If the ICO finds out through other means that an organisation has been hit by a data breach – perhaps by a patient – the Commissioner would take into account what steps, if any, the person had taken once they became aware of the contravention, before determining a monetary penalty.
The practice or surgery in question then has brand and reputational issues to contend with, which can have a devastating effect on their businesses or careers.
Emma Wright, commercial technology partner at law firm Kemp Little believes that there will also be an increase in data subjects – in this case patients – bringing claims against organisations that are storing their data.
“If the organisation hasn't put any steps in place and practically left their window open to their network then it's far easier to be called negligent, whereas if the company follows best practice and there is a data breach then it may be more difficult for someone to bring a claim against them,” she says.
What is also important is that it doesn't matter who in the business is responsible for the criminal getting in – it will be the practice owner that will ultimately be to blame, and potentially sued.
Raising importance and awareness
A Department of Health spokesperson told SC Media UK that the organisation was determined to help all health and NHS organisations improve cyber security.
"NHS Digital is taking action by extending its computer emergency response team, CareCERT, which helps reduce vulnerability to cyber-attacks and helps take decisive action to reduce the impact of a data security incident, if it does occur,” they said.

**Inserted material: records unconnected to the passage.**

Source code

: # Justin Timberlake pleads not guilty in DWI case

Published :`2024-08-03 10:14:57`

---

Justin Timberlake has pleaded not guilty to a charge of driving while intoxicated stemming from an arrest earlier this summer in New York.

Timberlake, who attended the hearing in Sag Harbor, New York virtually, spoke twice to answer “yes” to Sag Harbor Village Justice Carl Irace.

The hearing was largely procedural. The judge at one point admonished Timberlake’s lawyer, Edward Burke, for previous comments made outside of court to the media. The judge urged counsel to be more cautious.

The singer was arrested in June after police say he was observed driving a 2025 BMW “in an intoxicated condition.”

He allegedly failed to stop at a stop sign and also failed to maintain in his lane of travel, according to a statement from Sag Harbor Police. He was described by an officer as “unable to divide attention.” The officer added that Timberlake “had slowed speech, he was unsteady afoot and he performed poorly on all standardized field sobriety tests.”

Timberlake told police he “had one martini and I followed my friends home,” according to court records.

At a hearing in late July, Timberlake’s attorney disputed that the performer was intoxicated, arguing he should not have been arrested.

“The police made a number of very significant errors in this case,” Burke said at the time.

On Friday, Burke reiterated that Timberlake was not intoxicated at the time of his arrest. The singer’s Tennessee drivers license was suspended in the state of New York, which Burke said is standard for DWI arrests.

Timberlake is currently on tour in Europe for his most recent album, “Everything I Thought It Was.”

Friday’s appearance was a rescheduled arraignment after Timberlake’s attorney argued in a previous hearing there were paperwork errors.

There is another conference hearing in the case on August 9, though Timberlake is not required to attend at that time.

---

"The National Data Guardian for Health and Care has also proposed ten new standards to improve data security across the health and care system. We will be responding to her recommendations soon to help the NHS boost its defences further,” they added.
SC also contacted the British Medical Association, the Medical Defence Union, the General Dental Council and the General Medical Council to ask whether they would be alerting doctors or dentists about the rise of cyber-attacks and in particular ransomware. However, their responses suggested that that it wasn't a huge cause for concern within the industry as yet, and that awareness still needs to be raised.Indeed, Warrington suggests that the government should mandate its Cyber Essentials Plus scheme as a minimum requirement for any organisation holding patient data, as this would help reduce the likelihood of a ransomware attack being successful. It would also go a long way in raising awareness of the threat of ransomware and cyber-attacks overall.